Nagios check for Varnish Backends
We recently starting using Varnish to cache un-authenticated requests to our web farm. It even has this great feature called grace mode, where it will keep serving a cached version of a page if the back-end server goes down. But we still want to be alerted that the back-end is down.
I wrote a Nagios check to do just that.
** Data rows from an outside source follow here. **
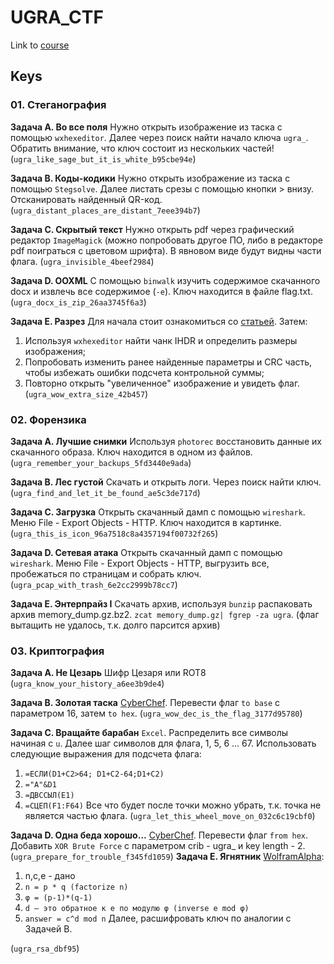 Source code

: # **UGRA_CTF**
Link to [course](https://course.ugractf.ru)

## **Keys**

### **01. Стеганография**

**Задача А. Во все поля** 
Нужно открыть изображение из таска с помощью `wxhexeditor`. Далее через поиск найти начало ключа `ugra_`. Обратить внимание, что ключ состоит из нескольких частей!
(`ugra_like_sage_but_it_is_white_b95cbe94e`)

**Задача B. Коды-кодики** Нужно открыть изображение из таска с помощью `Stegsolve`. Далее листать срезы с помощью кнопки > внизу. Отсканировать найденный QR-код.
(`ugra_distant_places_are_distant_7eee394b7`)

**Задача C. Скрытый текст** Нужно открыть pdf через графический редактор `ImageMagick` (можно попробовать другое ПО, либо в редакторе pdf поиграться с цветовом шрифта). В явновом виде будут видны части флага.
(`ugra_invisible_4beef2984`)

**Задача D. OOXML** С помощью `binwalk` изучить содержимое скачанного docx и извлечь все содержимое (`-e`). Ключ находится в файле flag.txt.
(`ugra_docx_is_zip_26aa3745f6a3`)

**Задача E. Разрез** Для начала стоит ознакомиться со [статьей](https://habr.com/ru/articles/130472/). Затем:
1. Используя `wxhexeditor` найти чанк IHDR и определить размеры изображения;
2. Попробовать изменить ранее найденные параметры и CRC часть, чтобы избежать ошибки подсчета контрольной суммы;
3. Повторно открыть "увеличенное" изображение и увидеть флаг.
(`ugra_wow_extra_size_42b457`)

### **02. Форензика**

**Задача А. Лучшие снимки** Используя `photorec` восстановить данные их скачанного образа. Ключ находится в одном из файлов.
(`ugra_remember_your_backups_5fd3440e9ada`)

**Задача B. Лес густой** Скачать и открыть логи. Через поиск найти ключ.
(`ugra_find_and_let_it_be_found_ae5c3de717d`)

**Задача C. Загрузка** Открыть скачанный дамп с помощью `wireshark`. Меню File - Export Objects - HTTP. Ключ находится в картинке.
(`ugra_this_is_icon_96a7518c8a4357194f00732f265`)

**Задача D. Сетевая атака** Открыть скачанный дамп с помощью `wireshark`. Меню File - Export Objects - HTTP, выгрузить все, пробежаться по страницам и собрать ключ.
(`ugra_pcap_with_trash_6e2cc2999b78cc7`)

**Задача E. Энтерпрайз I** Скачать архив, используя `bunzip` распаковать архив memory_dump.gz.bz2. `zcat memory_dump.gz| fgrep -za ugra`.
(флаг вытащить не удалось, т.к. долго парсится архив)

### **03. Криптография**

**Задача А. Не Цезарь** Шифр Цезаря или ROT8
(`ugra_know_your_history_a6ee3b9de4`)

**Задача B. Золотая таска** [CyberChef](https://gchq.github.io/CyberChef/). Перевести флаг `to base` с параметром 16, затем `to hex`.
(`ugra_wow_dec_is_the_flag_3177d95780`)

**Задача C. Вращайте барабан** `Excel`. Распределить все символы начиная с `u`. Далее шаг символов для флага, 1, 5, 6 ... 67.
Использовать следующие выражения для подсчета флага:
1. `=ЕСЛИ(D1+C2>64; D1+C2-64;D1+C2)`
2. `="A"&D1`
3. `=ДВССЫЛ(E1)`
4. `=СЦЕП(F1:F64)`
Все что будет после точки можно убрать, т.к. точка не является частью флага.
(`ugra_let_this_wheel_move_on_032c6c19cbf0`)

**Задача D. Одна беда хорошо…** [CyberChef](https://gchq.github.io/CyberChef/). Перевести флаг `from hex`. Добавить `XOR Brute Force` с параметром crib - ugra_ и key length - 2.
(`ugra_prepare_for_trouble_f345fd1059`)
**Задача E. Ягнятник** [WolframAlpha](https://www.wolframalpha.com/):
1. n,c,e - дано
2. `n = p * q (factorize n)`
3. `φ = (p-1)*(q-1)`
4. `d — это обратное к e по модулю φ (inverse e mod φ)`
5. `answer = c^d mod n`
Далее, расшифровать ключ по аналогии с Задачей B.

(`ugra_rsa_dbf95`)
It's written in Python, and using the varnishadm command-line tool that ships with Varnish.
#!/usr/bin/python
# save as /usr/lib/nagios/plugins/check_varnish_backends.py
from optparse import OptionParser
import subprocess
def getOptions():
arguments = OptionParser()
arguments.add_option("--host", dest="host", help="Host varnishadm is running on", type="string", default="localhost")
arguments.add_option("--port", dest="port", help="varnishadm port", type="string", default="6082")
arguments.add_option("--secret", dest="secret", help="varnishadm secret file", type="string", default="/etc/varnish/secret")
arguments.add_option("--command", dest="command", help="varnishadm backend health command", type="string", default="debug.health")
return arguments.parse_args()[0]
def run(command, exit_on_fail=True):
# don't use check_output in order to supportPython 2.6
process = subprocess.Popen(command.split(" "), stdout=subprocess.PIPE)
output, unused_err = process.communicate()
_retcode = process.poll()
return output
if __name__ == '__main__':
options = getOptions()
varnishadm_raw = run("varnishadm -T %(host)s:%(port)s -S %(secret)s %(command)s" % options.__dict__)
lines = varnishadm_raw.split("\n")
backends_sick, backends_healthy = [], []
for line in lines:
if line.startswith("Backend"):
if line.endswith("Sick"):
backends_sick.append(line)
else:
backends_healthy.append(line)
if not backends_healthy and not backends_sick:
print "There are NO backends"
exit(2)
if backends_sick:
print "".join(backends_sick)
exit(2)
print "All %s backends are healthy" % len(backends_healthy)
Because varnishadm uses a shared secret file, I decided to have the checks run on the actual Varnish hosts, using Nagios NRPE.
# add the following config line on the varnish hosts
vim /etc/nagios/nrpe.cfg
command[check_varnish_backends]=/usr/lib/nagios/plugins/check_varnish_backends.py
service nagios-nrpe-server restart
# and configure the Nagios server to look for that check
vim /etc/nagios3/conf.d/services_nagios2.cfg
define service {
use generic-service
hostgroup_name proxy-servers
service_description check_varnish_backends
check_command check_nrpe_1arg!check_varnish_backends
}
service nagios3 restart
Note: depending on your setup, you may need to use chmod to give the nagios user access to ready the shared secret file (/etc/varnish/secret) on the Varnish servers.